• Abel ouvre la marche, Eden lui emboîte le pas. Elle n'est pas mécontente de trouver un peu de temps, hors de ce commissariat sinistre, pour questionner à son tour le charmant inspecteur. Quand ils se retrouvent dehors, sur l'avenida, le soleil de dix heures déjà les aveugle. Eden sort immédiatement ses lunettes noires de son sac à main, une bonne manière de cacher ses yeux cernés aussi ; l'inspecteur marche toujours devant d'un pas alerte, elle court presque derrière lui pour le suivre. Soudain il s'arrête, tout occupée à ranger son sac, Eden se cogne à lui, il se retourne et sourit :
    - Désolé, je marche trop vite ; et je suis impoli, je ne vous attends même pas.
    - Ce n'est rien.
    - Les habitudes de la profession, normalement c'est avec mes lieutenants que je sors de ce commissariat, pas avec de jolies femmes. J'ai perdu l'habitude des bonnes manières.

    Eden lui sourit gentiment en haussant les épaules. Il lui prend le bras.
    - Marchons bras dessus, bras dessous.
    - Oui, nous nous soutiendrons mutuellement.
    - Vous n'avez vraiment pas dormi de la nuit ?
    - Pas un seul instant.
    - Cet homicide vous a impressionné ?
    - C'est le moins que l'on puisse dire.
    Elle n'ajoute pas que ce n'est pas la vue de cette femme qui l'avait tant troublée.
    - Ah, nous y sommes.
    Abel recule la chaise d'une petite table à l'écart, sur la terrasse de l'Antiqua Sappore ; Eden prend place. L'inspecteur commande immédiatement deux cafés Bourbon.

    - Je ne sais pas si vous connaissez les cafés brésiliens. Le bourbon est d'une grande douceur. Je trouve que c'est un café très subtil. Celui qu'ils servent ici vient du Minais Gerais. Y êtes-vous déjà allée ?
    - Je suis allée plus au nord, dans le bassin amazonien, et à Sao Paolo...
    - Ce n'est pas grave, c'est le café qui vient à vous. Vous allez le goûter, c'est le meilleur, vous m'en direz des nouvelles. Comment connaissez-vous cet endroit ?
    - J'y suis venue avec des amis, qui voulaient me faire entendre de la bonne samba. Le soir il y a des groupes qui viennent jouer. Il y a une belle ambiance avec beaucoup d'amateurs.
    - A Rio je ne connais personne qui ne soit amateur de samba... Est-ce que vous avez aimé cette soirée ?
    - Oui, j'y suis même revenue seule. C'est très chaleureux et j'adore danser.

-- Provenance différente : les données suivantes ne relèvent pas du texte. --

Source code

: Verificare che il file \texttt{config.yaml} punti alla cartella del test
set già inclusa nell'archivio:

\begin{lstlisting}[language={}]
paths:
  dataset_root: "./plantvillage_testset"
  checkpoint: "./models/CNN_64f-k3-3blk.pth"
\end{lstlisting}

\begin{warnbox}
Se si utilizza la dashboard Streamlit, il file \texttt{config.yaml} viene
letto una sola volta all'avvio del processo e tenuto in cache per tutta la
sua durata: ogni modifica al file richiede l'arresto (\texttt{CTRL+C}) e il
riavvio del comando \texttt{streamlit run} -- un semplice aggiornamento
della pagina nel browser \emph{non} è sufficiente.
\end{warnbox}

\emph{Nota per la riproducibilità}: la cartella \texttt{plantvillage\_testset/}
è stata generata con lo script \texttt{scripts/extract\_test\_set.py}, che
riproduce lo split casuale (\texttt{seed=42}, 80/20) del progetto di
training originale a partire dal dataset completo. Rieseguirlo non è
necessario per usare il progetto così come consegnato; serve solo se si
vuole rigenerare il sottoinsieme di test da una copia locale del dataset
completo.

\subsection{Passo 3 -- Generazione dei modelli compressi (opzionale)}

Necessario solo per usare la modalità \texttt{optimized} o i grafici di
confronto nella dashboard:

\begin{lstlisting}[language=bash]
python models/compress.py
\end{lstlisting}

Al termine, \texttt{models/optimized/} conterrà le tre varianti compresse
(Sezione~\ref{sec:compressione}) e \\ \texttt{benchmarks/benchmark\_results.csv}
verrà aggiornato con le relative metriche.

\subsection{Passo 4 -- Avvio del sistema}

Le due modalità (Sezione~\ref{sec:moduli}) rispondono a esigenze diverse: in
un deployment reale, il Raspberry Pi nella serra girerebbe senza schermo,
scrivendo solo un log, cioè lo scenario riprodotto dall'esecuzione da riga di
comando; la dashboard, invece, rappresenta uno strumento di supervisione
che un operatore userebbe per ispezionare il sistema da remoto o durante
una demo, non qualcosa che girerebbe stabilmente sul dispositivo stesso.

    - Comme hier soir... Vous avez été très imprudente le savez-vous ? Les abords du port sont un lieu particulièrement dangereux. Quand vous nous avez appelés nous avons fait le plus vite possible pour débarquer. J'ai bien enregistré le tremblement dans votre voix quand vous avez dit que vous aviez la trouille. A quelque minutes près la victime aurait pu être une jeune française un peu inconsciente...
    - Ne dramatisez pas. J'avais un peu exagéré côté caïpirinha. Je ne me suis pas sentie particulièrement en danger... avant la découverte du corps. Après, il est vrai que je n'en menais pas large.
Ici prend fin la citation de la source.